I have done more with "one hour" these past few days than I have done with a week the past several years.
Hallelujah! I feel like one small piece of me is finding its way home.
Now, what is the key??
A goal, a deadline or a reward seems to be what's in it to win it for me.
I tricked myself into going away for the weekend because I told myself I could back out at any time. No one was expecting me to do anything. The choice was all mine.
I needed that back-out clause. I have somehow created the belief that I must do things and that need is suffocating me.
By creating a way to cancel without hurting anyone's feelings or letting anyone down, I played a little game of "if I don't go, I will have everything done and I can just sit back and do what I want to do all weekend".
It worked like a charm.
I did go away and I returned to a home that was exactly has I left it, thanks to my Youngest Son who is pretty much perfect that way.
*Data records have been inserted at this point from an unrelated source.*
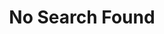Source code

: ---
title: "No Search Found"
# description
description: "Kindly click Home to go back 🚶🏿"
layout: "404"
draft: false
---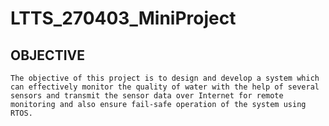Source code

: # LTTS_270403_MiniProject

## OBJECTIVE
    The objective of this project is to design and develop a system which can effectively monitor the quality of water with the help of several sensors and transmit the sensor data over Internet for remote monitoring and also ensure fail-safe operation of the system using RTOS.

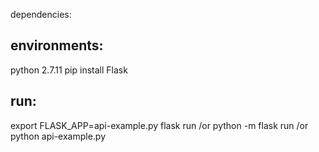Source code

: dependencies:

## environments:

python 2.7.11
pip install Flask

## run:

export FLASK_APP=api-example.py
flask run
/or
python -m flask run
/or
python api-example.py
He doesn't create work for me. He is a godsend. In so many ways...
That was followed up by a half hour gift at the end of a daycare day. Everyone was gone a half hour earlier than normal. That half hour, combined with the other half hour that I normally fritter away, became enough time to mow and trim the lawn. I had five minutes to grab some food and settle in to watch Dancing With the Stars.
Last night, I had a meeting with someone who needed help with their income tax. I had exactly one hour and five minutes between the time my daycare family left and she arrived.
Before I knew it, I was racing out the door to buy groceries. I didn't have time to pick up take-out food on my way home but I knew a fast meal I could make. I made supper, put away groceries, ate and even had time to brush my teeth before she arrived.
She apologized all over the place for making me rush around after my busy work day and I assured her that I normally use my "day job" as an excuse to sit and do absolutely nothing at the end of the day. I thanked her for the gift of that hour to do more than I normally accomplish all night.
My daycare days are busier. And the phone just keeps on ringing. It isn't ringing off the hook, but my spots are filling up as they are becoming vacant.
My daycare is "full" and I have a waiting list. An opportunity to take on some extra work helping someone with their income tax came out of no where.
I am busier than I have been for a very long time. And I am getting more "extracurricular" work done around the house than I have done for even longer than that.
Funny how that works.
Give me a year and I'll take six years to do the job. Give me a week and I'll take a month. But give me an hour?? And I'll get more done than I would have done with five more of those hours.
I'll take an hour any day of the week!